Invariant subspaces of compressions of the Hardy shift on some parametric spaces

TL;DR

This paper classifies invariant subspaces of certain compressed Hardy shift operators on parametric spaces, revealing unique properties about their cyclicity and generation by wandering subspaces.

Contribution

It provides a complete classification of invariant subspaces for these operators and identifies conditions where they are not generated by wandering subspaces.

Findings

All invariant subspaces are cyclic.

Invariant subspaces may not be generated by wandering subspaces.

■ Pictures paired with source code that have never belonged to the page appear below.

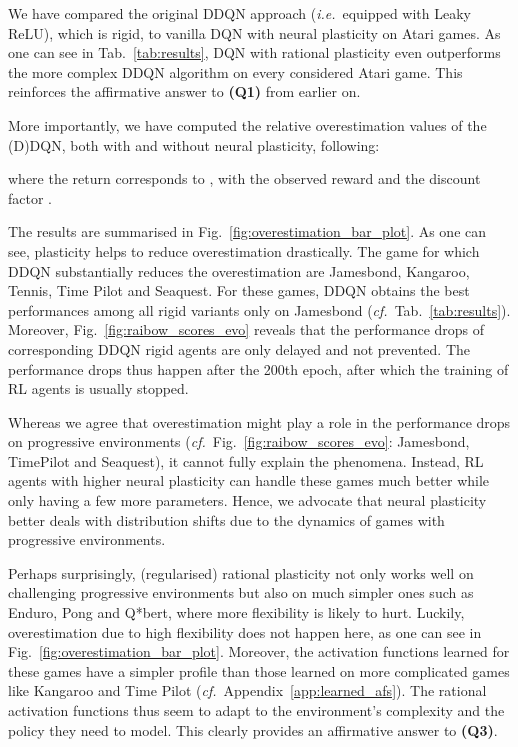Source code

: \documentclass[accepted]{article}
\theoremstyle{plain}
\theoremstyle{definition}
\theoremstyle{remark}
\newcommand{\ie}{\emph{i.e.}~}
\newcommand{\cf}{\emph{cf.}~}
\begin{document}
We have compared the original DDQN approach (\ie equipped with Leaky ReLU), which is rigid, to vanilla DQN with neural plasticity on Atari games. As one can see in Tab.~\ref{tab:results},  
DQN with rational plasticity even outperforms the more complex DDQN algorithm on every considered Atari game. This reinforces the affirmative answer to \textbf{(Q1)} from earlier on. 

More importantly, we have computed the relative overestimation values of the (D)DQN, both with and without neural plasticity, following:

where the return  corresponds to , with the observed reward  and the discount factor . 

The results are summarised in Fig.~\ref{fig:overestimation_bar_plot}. 
As one can see, plasticity helps to reduce overestimation drastically. The game for which DDQN substantially reduces the overestimation are Jamesbond, Kangaroo, Tennis, Time Pilot and Seaquest. For these games, DDQN obtains the best performances among all rigid variants only on Jamesbond (\cf Tab.~\ref{tab:results}). 
Moreover, Fig.~\ref{fig:raibow_scores_evo} reveals that the performance drops of corresponding DDQN rigid agents are only delayed and not prevented. The performance drops thus happen after the 200th epoch, after which the training of RL agents is usually stopped. 

Whereas we agree that overestimation might play a role in the performance drops on progressive environments (\cf Fig.~\ref{fig:raibow_scores_evo}: Jamesbond, TimePilot and Seaquest), it cannot fully explain the phenomena.
Instead, RL agents with higher neural plasticity can handle these games much better while only having a few more parameters. Hence, we advocate that neural plasticity better deals with distribution shifts due to the dynamics of games with progressive environments. 

Perhaps surprisingly, (regularised) rational plasticity not only works well on challenging progressive environments but also on much simpler ones such as Enduro, Pong and Q*bert, where more flexibility is likely to hurt. 
Luckily, overestimation due to high flexibility does not happen here, as one can see in Fig.~\ref{fig:overestimation_bar_plot}. 
Moreover, the activation functions learned for these games have a simpler profile than those learned on more complicated games like Kangaroo and Time Pilot (\cf Appendix~\ref{app:learned_afs}). The rational activation functions thus seem to adapt to the environment's complexity and the policy they need to model. This clearly provides an affirmative answer to \textbf{(Q3)}.
\end{document}
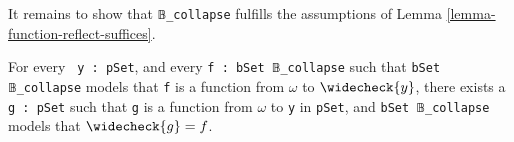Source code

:\documentclass[sigplan,10pt,review, autoref,anonymous]{acmart}
\newcommand{\lil}{\lstinline}
\theoremstyle{definition}
\begin{document}
It remains to show that \lil{𝔹_collapse} fulfills the assumptions of Lemma \autoref{lemma-function-reflect-suffices}.

\begin{lemma}\label{lemma-function-reflect}
  For every \lil{ y : pSet}, and every \lil{f : bSet 𝔹_collapse} such that \lil{bSet 𝔹_collapse} models that \lil{f} is a function from \(\omega\) to \(\widecheck{y}\), there exists a \lil{g : pSet} such that \lil{g} is a function from \(\omega\) to \lil{y} in \lil{pSet}, and \lil{bSet 𝔹_collapse} models that \(\widecheck{g} = f\).
\end{lemma}

\end{document}
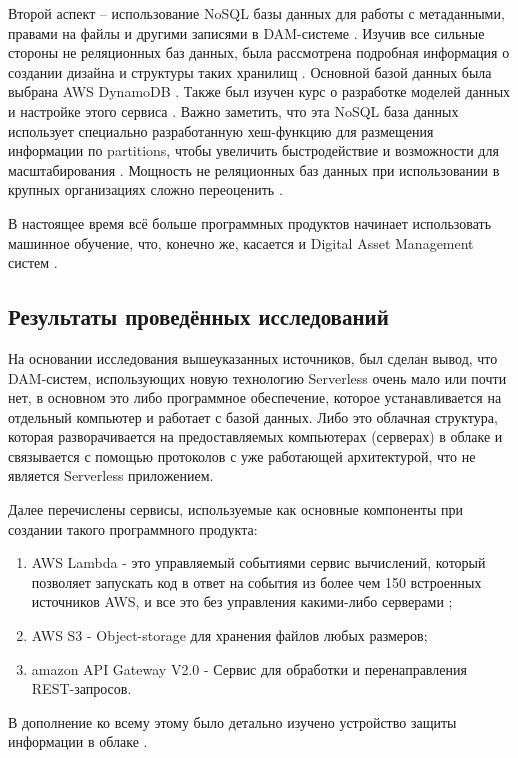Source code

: Второй аспект – использование NoSQL \cite{NoSqlDesignEvolution} базы данных для работы с метаданными, правами на файлы и другими записями в DAM-системе \cite{NoSQLFramework}. Изучив все сильные стороны не реляционных баз данных, была рассмотрена подробная информация о создании дизайна и структуры таких хранилищ \cite{NoSqlDesign}. Основной базой данных была выбрана AWS DynamoDB \cite{AwsDynamoDB}. Также был изучен курс о разработке моделей данных и настройке этого сервиса \cite{CloudGuruCourses}. Важно заметить, что эта NoSQL база данных использует специально разработанную хеш-функцию для размещения информации по partitions, чтобы увеличить быстродействие и возможности для масштабирования \cite{NoSqlDataPartition}.
Мощность не реляционных баз данных при использовании в крупных организациях сложно переоценить \cite{NoSqlForEnterprise}.

В настоящее время всё больше программных продуктов начинает использовать машинное обучение, что, конечно же, касается и Digital Asset Management систем \cite{DamAndAi}.

\subsection{Результаты проведённых исследований}
На основании исследования вышеуказанных источников, был сделан вывод, что DAM-систем, использующих новую технологию Serverless \cite{MicrosoftServerlessOnAws} очень мало или почти нет, в основном это либо программное обеспечение, которое устанавливается на отдельный компьютер и работает с базой данных. Либо это облачная структура, которая разворачивается на предоставляемых компьютерах (серверах) в облаке \cite{AwsCloud} и связывается с помощью протоколов с уже работающей архитектурой, что не является Serverless приложением. 

Далее перечислены сервисы, используемые как основные компоненты при создании такого программного продукта:
\begin{enumerate}
\item AWS Lambda \cite{AwsLambda} - это управляемый событиями сервис вычислений, который позволяет запускать код в ответ на события из более чем 150 встроенных источников AWS, и все это без управления какими-либо серверами \cite{ServerlessNodeJs};

\item AWS S3 \cite{AwsS3} - Object-storage для хранения файлов любых размеров;

\item amazon API Gateway V2.0 \cite{AwsGateway} - Сервис для обработки и перенаправления REST-запросов.
\end{enumerate}
В дополнение ко всему этому было детально изучено устройство защиты информации в облаке \cite{CloudSecurity}.


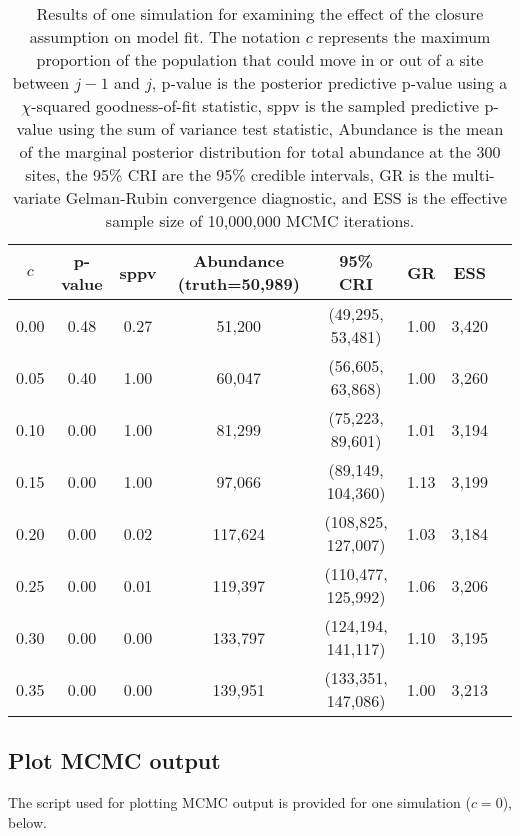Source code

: \documentclass[12pt,letterpaper,final]{article}\usepackage[]{graphicx}\usepackage[]{color}
\begin{document}
\begin{table}[ht]
  \centering
  \begin{tabular}{cccccccc}
    \hline \hline
    $c$ & p-value & sppv & Abundance (truth=50,989) & 95\% CRI & GR & ESS \\
    \hline
    0.00 & 0.48 & 0.27 & 51,200 & (49,295, 53,481) & 1.00 & 3,420 \\
    0.05 & 0.40 & 1.00 & 60,047 & (56,605, 63,868) & 1.00 & 3,260 \\
    0.10 & 0.00 & 1.00 & 81,299 & (75,223, 89,601) & 1.01 & 3,194 \\
    0.15 & 0.00 & 1.00 & 97,066 & (89,149, 104,360) & 1.13 & 3,199 \\
    0.20 & 0.00 & 0.02 & 117,624 & (108,825, 127,007) & 1.03 & 3,184 \\
    0.25 & 0.00 & 0.01 & 119,397 & (110,477, 125,992) & 1.06 & 3,206 \\
    0.30 & 0.00 & 0.00 & 133,797 & (124,194, 141,117) & 1.10 & 3,195 \\
    0.35 & 0.00 & 0.00 & 139,951 & (133,351, 147,086) & 1.00 & 3,213 \\
    \hline
  \end{tabular}
  \caption[Model checking results]{Results of one simulation for
    examining the effect of
    the closure assumption on model fit. The notation $c$
    represents the maximum proportion of the population that could
    move in or out of a site between $j-1$ and $j$, p-value  is the
    posterior predictive
    p-value using a $\chi$-squared goodness-of-fit statistic, sppv
    is the sampled predictive p-value using the sum of variance
    test statistic, Abundance is the mean of the marginal
    posterior distribution for total abundance at the 300 sites,
    the 95\% CRI are the 95\% credible intervals, GR is the
    multi-variate Gelman-Rubin convergence diagnostic, and ESS is
    the effective sample size of 10,000,000 MCMC iterations.}
  \label{tab:results}
\end{table}


\subsection{Plot MCMC output}
The script used for plotting MCMC output is provided for one
simulation ($c=0$), below.
\end{document}
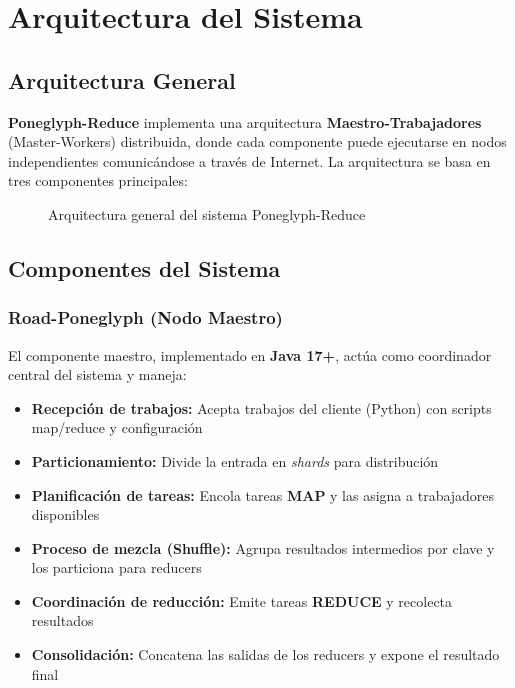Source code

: \section{Arquitectura del Sistema}

\subsection{Arquitectura General}

\textbf{Poneglyph-Reduce} implementa una arquitectura \textbf{Maestro-Trabajadores} (Master-Workers) distribuida, donde cada componente puede ejecutarse en nodos independientes comunicándose a través de Internet. La arquitectura se basa en tres componentes principales:

\begin{figure}[H]
  \centering
  \caption{Arquitectura general del sistema Poneglyph-Reduce}
  \label{fig:architecture}
\end{figure}

\subsection{Componentes del Sistema}

\subsubsection{Road-Poneglyph (Nodo Maestro)}

El componente maestro, implementado en \textbf{Java 17+}, actúa como coordinador central del sistema y maneja:

\begin{itemize}
    \item \textbf{Recepción de trabajos:} Acepta trabajos del cliente (Python) con scripts map/reduce y configuración
    \item \textbf{Particionamiento:} Divide la entrada en \emph{shards} para distribución
    \item \textbf{Planificación de tareas:} Encola tareas \textbf{MAP} y las asigna a trabajadores disponibles
    \item \textbf{Proceso de mezcla (Shuffle):} Agrupa resultados intermedios por clave y los particiona para reducers
    \item \textbf{Coordinación de reducción:} Emite tareas \textbf{REDUCE} y recolecta resultados
    \item \textbf{Consolidación:} Concatena las salidas de los reducers y expone el resultado final
\end{itemize}

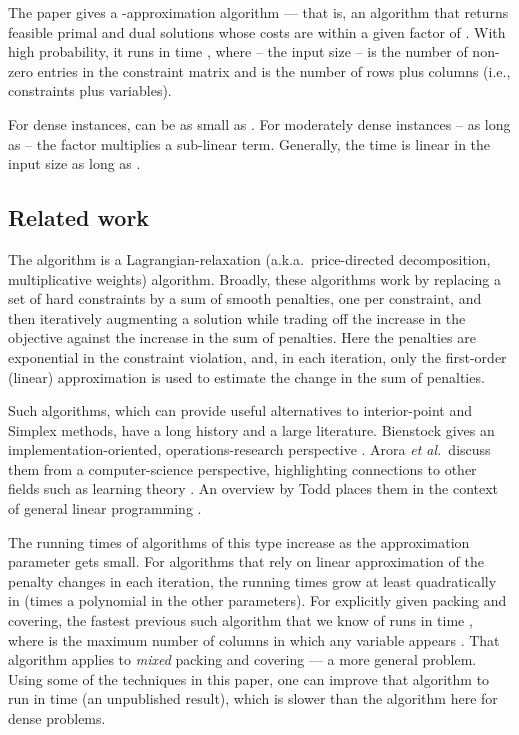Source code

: \documentclass[11pt]{svjour3} \usepackage{fullpage}
\begin{document}
The paper gives a -approximation algorithm ---
that is, an algorithm that returns feasible primal and dual solutions whose costs are within a given factor  of .
With high probability, it runs in time
, where  -- the input size -- is the number of non-zero entries in the constraint matrix and  is the number of rows plus columns (i.e., constraints plus variables).  

For dense instances,  can be as small as .
For moderately dense instances -- as long as  --
the  factor multiplies a sub-linear term.
Generally, the time is linear in the input size  as long as .

\subsection{Related work}
The algorithm is a Lagrangian-relaxation (a.k.a.~price-directed decomposition, multiplicative weights) algorithm.
Broadly, these algorithms work by replacing a set of hard constraints by a sum of smooth penalties, one per constraint, and then iteratively augmenting a solution while trading off the increase in the objective against the increase in the sum of penalties.
Here the penalties are exponential in the constraint violation,
and, in each iteration, only the first-order (linear) approximation 
is used to estimate the change in the sum of penalties.

Such algorithms, which can provide useful alternatives to interior-point and Simplex methods,  have a long history and a large literature.
Bienstock gives an implementation-oriented, operations-research perspective \cite{Bienstock00Potential}.  
Arora {\em et al.}\ discuss them from a computer-science perspective, highlighting connections to other fields such as learning theory \cite{arora2012multiplicative}.
An overview by Todd places them in the context of general linear programming \cite{todd2002mfl}.

The running times of algorithms of this type increase as the approximation parameter  gets small.   For algorithms that rely on linear approximation of the penalty changes in each iteration, the running times grow at least quadratically in  (times a polynomial in the other parameters).  For explicitly given packing and covering, the fastest previous such algorithm that we know of runs in time , where  is the maximum number of columns in which any variable appears \cite{Young01Sequential}.  
That algorithm applies to {\em mixed} packing and covering --- a more general problem.
Using some of the techniques in this paper, one can improve that algorithm to run in time  (an unpublished result),
which is slower than the algorithm here for dense problems.
\end{document}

Existence of invariant subspaces not generated by their wandering subspaces.

Abstract

We study the class of operators $S_{\alpha,\beta}$ obtained by compressing the Hardy shift on the parametric spaces $H^2_{\alpha, \beta}$ corresponding to the pair $\{\alpha,\beta\}$ satisfying $|\alpha|^2+|\beta|^2=1$. We show, for nonzero $\alpha,\beta$, each $S_{\alpha,\beta}$ is indeed a shift $M_z$ on some analytic reproducing kernel Hilbert space and present a complete classification of their invariant subspaces. While all such invariant subspaces $\clm$ are cyclic, we show, unlike other classical shifts, they may not be generated by their corresponding wandering subspaces $(\clm\ominus S_{\alpha,\beta}\clm)$. We provide a necessary and sufficient condition along this line and show, for a certain class of $\alpha, \beta$, there exist $S_{\alpha,\beta}$-invariant subspaces $\clm$ such that $\clm\neq [\clm\ominus S_{\alpha,\beta}\clm]_{S_{\alpha,\beta}}$.